Siguió riendo, pero las carcajadas seguían sin surgir de ningún sitio. Màntra cubría sus oídos, la hoja perdida en el suelo. Sacudió un brazo sin mirar para golpear a Pat, aunque sea para tocarlo y tumbarlo al suelo con ella, pero se detuvo en cuanto un ardor le lamió la muñeca. El dolor la hizo olvidar el combate al tiempo que echaba un grito que subyugó a las carcajadas. Solo se oía a sí misma mientras sus dedos, envueltos en lenguas anaranjadas con rojo y violáceo, se derritieron al tiempo que las llamas recorrían el resto de su brazo. El fuego besó su barbilla antes de tocarle los pechos, antes de abrasar sus cabellos convirtiéndola en una antorcha. No se dio cuenta cuando Wòinic hacía señas con las manos para que se alejara, solo lo vio retroceder mordiéndose las uñas antes de correr muerto de miedo sin saber si habría visto al cabrón de Pat. Después de desplomarse de bruces junto a unos esqueletos dejó de gritar, y lo único que oía era la risa en la oscuridad mientras su cuerpo seguía ardiendo. 


El olor a osamentas quemadas se paseaba por la tumba mientras los gusanos se arrastraban bajo mugrientas telarañas. Los cráneos observaban con cuencas repletas de cucarachas a las cenizas que se arrastraban sobre una figura despellejada y sin pelo que temblaba detrás de cúmulos de humo como un moribundo. Una cosa tendida con el rostro bocabajo. Parecía que la hubiesen apaleado con fierros candentes o que la hubiesen quemado con aceite en una cámara de torturas para paganos. Se arrastró sobre los escombros, una mano tras otra, impulsándose despacio, su cuerpo quemado sobre restos de barro. Cuando se detuvo levantó el rostro. Le faltaban los labios, pero aún latía su corazón. El estado en que se encontraba hubiese matado a un pobre diablo cualquiera, pero no a ella. Los recuerdos musitaban desdichas en su cabeza, y las imágenes confusas no decían cuánto había pasado desde que las llamas la lamieran mientras huía el caposoda. Cuando se repusiera, si se reponía, no iba a matarlo, después de todo el mudo no tenía la culpa de su desdicha, pero lo buscaría para preguntarle cosas. ¿Habría visto a la sombra? Tendría tiempo para averiguarlo, así que se dejó caer entre los escombros. Tal vez la criatura llamada Pat era una maldita invención suya que usaba como pretexto para matar. 

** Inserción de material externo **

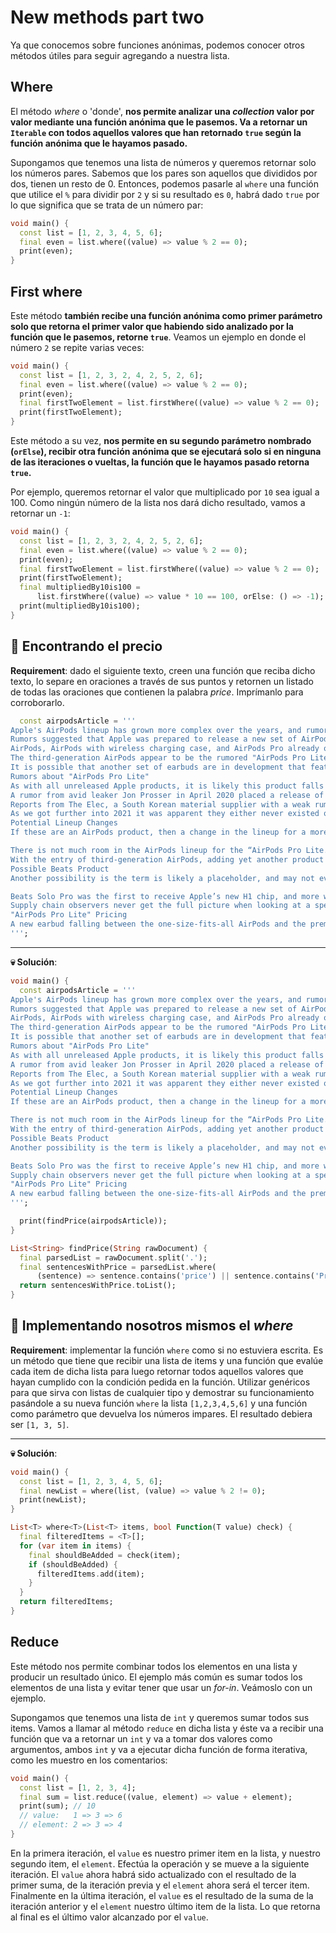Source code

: # New methods part two

Ya que conocemos sobre funciones anónimas, podemos conocer otros métodos útiles para seguir agregando a nuestra lista.

## Where

El método _where_ o 'donde', __nos permite analizar una _collection_ valor por valor mediante una función anónima que le pasemos. Va a retornar un `Iterable` con todos aquellos valores que han retornado `true` según la función anónima que le hayamos pasado.__

Supongamos que tenemos una lista de números y queremos retornar solo los números pares. Sabemos que los pares son aquellos que divididos por dos, tienen un resto de 0. Entonces, podemos pasarle al `where` una función que utilice el `%` para dividir por `2` y si su resultado es `0`, habrá dado `true` por lo que significa que se trata de un número par:

```dart
void main() {
  const list = [1, 2, 3, 4, 5, 6];
  final even = list.where((value) => value % 2 == 0);
  print(even);
}
```

## First where

Este método __también recibe una función anónima como primer parámetro solo que retorna el primer valor que habiendo sido analizado por la función que le pasemos, retorne `true`__. Veamos un ejemplo en donde el número `2` se repite varias veces:

```dart
void main() {
  const list = [1, 2, 3, 2, 4, 2, 5, 2, 6];
  final even = list.where((value) => value % 2 == 0);
  print(even);
  final firstTwoElement = list.firstWhere((value) => value % 2 == 0);
  print(firstTwoElement);
}
```

Este método a su vez, __nos permite en su segundo parámetro nombrado (`orElse`), recibir otra función anónima que se ejecutará solo si en ninguna de las iteraciones o vueltas, la función que le hayamos pasado retorna `true`.__

Por ejemplo, queremos retornar el valor que multiplicado por `10` sea igual a 100. Como ningún número de la lista nos dará dicho resultado, vamos a retornar un `-1`:

```dart
void main() {
  const list = [1, 2, 3, 2, 4, 2, 5, 2, 6];
  final even = list.where((value) => value % 2 == 0);
  print(even);
  final firstTwoElement = list.firstWhere((value) => value % 2 == 0);
  print(firstTwoElement);
  final multipliedBy10is100 =
      list.firstWhere((value) => value * 10 == 100, orElse: () => -1);
  print(multipliedBy10is100);
}
```

## 💪 Encontrando el precio

__Requirement__: dado el siguiente texto, creen una función que reciba dicho texto, lo separe en oraciones a través de sus puntos y retornen un listado de todas las oraciones que contienen la palabra _price_. Imprímanlo para corroborarlo.

```dart
  const airpodsArticle = '''
Apple's AirPods lineup has grown more complex over the years, and rumors pointed to a middle-tier earbud that would take on characteristics of the AirPods Pro at a much lower price. Rumors about the supposed "AirPods Pro Lite" have stopped, and Apple released the third-generation AirPods at \$179 in late 2021, which may be the rumored earbuds.
Rumors suggested that Apple was prepared to release a new set of AirPods in the middle of the lineup. While it wasn't a final product name, these rumored earbuds were referred to as the 
AirPods, AirPods with wireless charging case, and AirPods Pro already offer a clear upgrade path
The third-generation AirPods appear to be the rumored "AirPods Pro Lite," but the rumor mill hasn't directly acknowledged this possibility as of yet. The new AirPods are improved second-generation AirPods with a design similar to AirPods Pro but don't have ANC features or changeable ear tips.
It is possible that another set of earbuds are in development that feature the below rumors, however, it is more likely that they do not exist given the third-generation AirPods' existence. Apple tends to develop multiple versions of a product and only one makes it out, so while this rumored product may have existed at some point, it seems the third-generation AirPods won out.
Rumors about "AirPods Pro Lite"
As with all unreleased Apple products, it is likely this product falls into one of three camps: it doesn't exist, it exists and is never announced, or it exists and is imminent. Very little concrete information is available, and all that is known is a rumored name leaked from the supply chain.
A rumor from avid leaker Jon Prosser in April 2020 placed a release of new AirPods products sometime in October, though that didn't come to pass. Apple released the over-the-ear AirPods Max in December with no indication of other AirPods refreshes coming.
Reports from The Elec, a South Korean material supplier with a weak rumor history, suggest that the new earbuds would start shipping in early 2021 and fall into the \$199 price point. They were apparently ready at the end of 2019, but the popularity of the more expensive AirPods Pro pushed the release back.
As we got further into 2021 it was apparent they either never existed or got scrapped last second in favor of other products. Again, there is always the possibility the "AirPods Pro Lite" is a different product that has already been released, like the third-generation AirPods.
Potential Lineup Changes
If these are an AirPods product, then a change in the lineup for a more obvious upgrade path would be in order. Right now, wireless charging is a premium in the line, and as Apple has continued production of the wireless charging case, it may have cheapened the cost of including the more versatile case.

There is not much room in the AirPods lineup for the “AirPods Pro Lite.”
With the entry of third-generation AirPods, adding yet another product between AirPods Pro and third-generation AirPods is unlikely. The \$179 price point fits as a perfect price point between the now discounted \$129 AirPods and \$249 AirPods Pro.
Possible Beats Product
Another possibility is the term is likely a placeholder, and may not even be AirPods at all. The rumored cheaper AirPods Pro could be a Beats by Dre product as well, and it's also possible the rumors were referring to Beats Fit Pro or other earbuds in the lineup.

Beats Solo Pro was the first to receive Apple’s new H1 chip, and more will follow.
Supply chain observers never get the full picture when looking at a specific part or company, so Apple could easily be developing new Beats products that are similar to AirPods and use a codename to reflect that.
"AirPods Pro Lite" Pricing
A new earbud falling between the one-size-fits-all AirPods and the premium AirPods Pro seems unlikely, as the two device sets are already very close in price and have an obvious upgrade path. If you are in the market for totally wireless earbuds, it likely won't benefit you to wait for the unannounced "AirPods Pro Lite." Check out AppleInsider's Price Guide for deals on AirPods.
''';
```

---

__💀 Solución__:

```dart
void main() {
  const airpodsArticle = '''
Apple's AirPods lineup has grown more complex over the years, and rumors pointed to a middle-tier earbud that would take on characteristics of the AirPods Pro at a much lower price. Rumors about the supposed "AirPods Pro Lite" have stopped, and Apple released the third-generation AirPods at \$179 in late 2021, which may be the rumored earbuds.
Rumors suggested that Apple was prepared to release a new set of AirPods in the middle of the lineup. While it wasn't a final product name, these rumored earbuds were referred to as the 
AirPods, AirPods with wireless charging case, and AirPods Pro already offer a clear upgrade path
The third-generation AirPods appear to be the rumored "AirPods Pro Lite," but the rumor mill hasn't directly acknowledged this possibility as of yet. The new AirPods are improved second-generation AirPods with a design similar to AirPods Pro but don't have ANC features or changeable ear tips.
It is possible that another set of earbuds are in development that feature the below rumors, however, it is more likely that they do not exist given the third-generation AirPods' existence. Apple tends to develop multiple versions of a product and only one makes it out, so while this rumored product may have existed at some point, it seems the third-generation AirPods won out.
Rumors about "AirPods Pro Lite"
As with all unreleased Apple products, it is likely this product falls into one of three camps: it doesn't exist, it exists and is never announced, or it exists and is imminent. Very little concrete information is available, and all that is known is a rumored name leaked from the supply chain.
A rumor from avid leaker Jon Prosser in April 2020 placed a release of new AirPods products sometime in October, though that didn't come to pass. Apple released the over-the-ear AirPods Max in December with no indication of other AirPods refreshes coming.
Reports from The Elec, a South Korean material supplier with a weak rumor history, suggest that the new earbuds would start shipping in early 2021 and fall into the \$199 price point. They were apparently ready at the end of 2019, but the popularity of the more expensive AirPods Pro pushed the release back.
As we got further into 2021 it was apparent they either never existed or got scrapped last second in favor of other products. Again, there is always the possibility the "AirPods Pro Lite" is a different product that has already been released, like the third-generation AirPods.
Potential Lineup Changes
If these are an AirPods product, then a change in the lineup for a more obvious upgrade path would be in order. Right now, wireless charging is a premium in the line, and as Apple has continued production of the wireless charging case, it may have cheapened the cost of including the more versatile case.

There is not much room in the AirPods lineup for the “AirPods Pro Lite.”
With the entry of third-generation AirPods, adding yet another product between AirPods Pro and third-generation AirPods is unlikely. The \$179 price point fits as a perfect price point between the now discounted \$129 AirPods and \$249 AirPods Pro.
Possible Beats Product
Another possibility is the term is likely a placeholder, and may not even be AirPods at all. The rumored cheaper AirPods Pro could be a Beats by Dre product as well, and it's also possible the rumors were referring to Beats Fit Pro or other earbuds in the lineup.

Beats Solo Pro was the first to receive Apple’s new H1 chip, and more will follow.
Supply chain observers never get the full picture when looking at a specific part or company, so Apple could easily be developing new Beats products that are similar to AirPods and use a codename to reflect that.
"AirPods Pro Lite" Pricing
A new earbud falling between the one-size-fits-all AirPods and the premium AirPods Pro seems unlikely, as the two device sets are already very close in price and have an obvious upgrade path. If you are in the market for totally wireless earbuds, it likely won't benefit you to wait for the unannounced "AirPods Pro Lite." Check out AppleInsider's Price Guide for deals on AirPods.
''';

  print(findPrice(airpodsArticle));
}

List<String> findPrice(String rawDocument) {
  final parsedList = rawDocument.split('.');
  final sentencesWithPrice = parsedList.where(
      (sentence) => sentence.contains('price') || sentence.contains('Price'));
  return sentencesWithPrice.toList();
}

```

## 💪 Implementando nosotros mismos el _where_

__Requirement__: implementar la función `where` como si no estuviera escrita. Es un método que tiene que recibir una lista de items y una función que evalúe cada item de dicha lista para luego retornar todos aquellos valores que hayan cumplido con la condición pedida en la función. Utilizar genéricos para que sirva con listas de cualquier tipo y demostrar su funcionamiento pasándole a su nueva función `where` la lista `[1,2,3,4,5,6]` y una función como parámetro que devuelva los números impares. El resultado debiera ser `[1, 3, 5]`.

---

__💀 Solución__:

```dart
void main() {
  const list = [1, 2, 3, 4, 5, 6];
  final newList = where(list, (value) => value % 2 != 0);
  print(newList);
}

List<T> where<T>(List<T> items, bool Function(T value) check) {
  final filteredItems = <T>[];
  for (var item in items) {
    final shouldBeAdded = check(item);
    if (shouldBeAdded) {
      filteredItems.add(item);
    }
  }
  return filteredItems;
}
```

## Reduce

Este método nos permite combinar todos los elementos en una lista y producir un resultado único. El ejemplo más común es sumar todos los elementos de una lista y evitar tener que usar un _for-in_. Veámoslo con un ejemplo.

Supongamos que tenemos una lista de `int` y queremos sumar todos sus items. Vamos a llamar al método `reduce` en dicha lista y éste va a recibir una función que va a retornar un `int` y va a tomar dos valores como argumentos, ambos `int` y va a ejecutar dicha función de forma iterativa, como les muestro en los comentarios:

```dart
void main() {
  const list = [1, 2, 3, 4];
  final sum = list.reduce((value, element) => value + element);
  print(sum); // 10
  // value:   1 => 3 => 6
  // element: 2 => 3 => 4
}
```

En la primera iteración, el `value` es nuestro primer item en la lista, y nuestro segundo item, el `element`. Efectúa la operación y se mueve a la siguiente iteración. El `value` ahora habrá sido actualizado con el resultado de la primer suma, de la iteración previa y el `element` ahora será el tercer item. Finalmente en la última iteración, el `value` es el resultado de la suma de la iteración anterior y el `element` nuestro último item de la lista. Lo que retorna al final es el último valor alcanzado por el `value`.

«Eres un Tentáculo de Muerte», recordó que le decía al aspirar el olor a cenizas mientras miraba las osamentas, mientras las arañas caminaban al lado de las cucarachas junto a nidos de gusanos al tiempo que una risa tronaba en la oscuridad. ¿Estaba realmente ahí? Levantó el rostro para mirar entre el humo, y aunque al principio no reparó en nada, después distinguió unos dientes amarillos que dibujaban una sonrisa. 

—Tu trabajo no ha terminado, querido Tentáculo —escuchó a la voz de Pat—.  Tenemos una larga lista.